Le blog
Saison 2012-13 : La mémoire
13
jan
Université de Paris : sous le signe de Beckett


« L’homme qui a une bonne mémoire ne se souvient de rien parce qu’il n’oublie rien. Sa mémoire est uniforme, routinière. Tout à la fois condition et fonction de l’habitude sans faille, elle est un instrument de référence au lieu d’être un instrument de découverte » écrit Samuel Beckett dans Proust.

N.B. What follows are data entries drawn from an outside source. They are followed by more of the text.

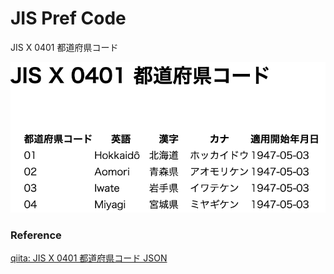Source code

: JIS Pref Code
===============

JIS X 0401 都道府県コード

![jis pref code](https://github.com/ohwada/World_Countries/blob/main/japan_municipal_code/jis_pref_code/screenshots/prefecture_list.png)

### Reference 

[qiita: JIS X 0401 都道府県コード JSON](https://qiita.com/HirMtsd/items/5de2ee19e086f07921d2)


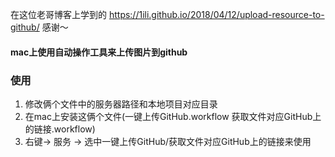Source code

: 在这位老哥博客上学到的 https://1ili.github.io/2018/04/12/upload-resource-to-github/ 感谢～
#### mac上使用自动操作工具来上传图片到github

### 使用
1. 修改俩个文件中的服务器路径和本地项目对应目录
2. 在mac上安装这俩个文件(一键上传GitHub.workflow 获取文件对应GitHub上的链接.workflow)
3. 右键-> 服务 -> 选中一键上传GitHub/获取文件对应GitHub上的链接来使用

Dans la salle de l’Ecole Normale Supérieure qui porte son nom, le prix Nobel de littérature semble, sur son portrait photographique affiché sur un mur, sourire ironiquement tout au long de la séance qui occupe aujourd’hui le groupe QSEC constitué par les auditeurs de l’Université permanente de Paris.
Cette quinzaine de retraités avides de connaissances se sont en effet réunis pour écouter Cyrille Vaillend, chercheur en neurosciences de Paris-Sud, leur décrire les mécanismes du cerveau permettant l’apprentissage et la formation du souvenir.
En évoquant des expériences sur des souris génétiquement modifiées afin de présenter des retards mentaux, il fait plonger son auditoire dans les méandres de notre matière grise, dans des forêts de synapses, des réseaux de neurones… Il explique comment notre cerveau se réorganise constamment afin de stocker des informations (et aussi de les oublier). L’auditoire est suspendu à ses lèvres d’autant que l’exposé du chercheur est clair, illustré d’exemples précis et émaillé d’humour.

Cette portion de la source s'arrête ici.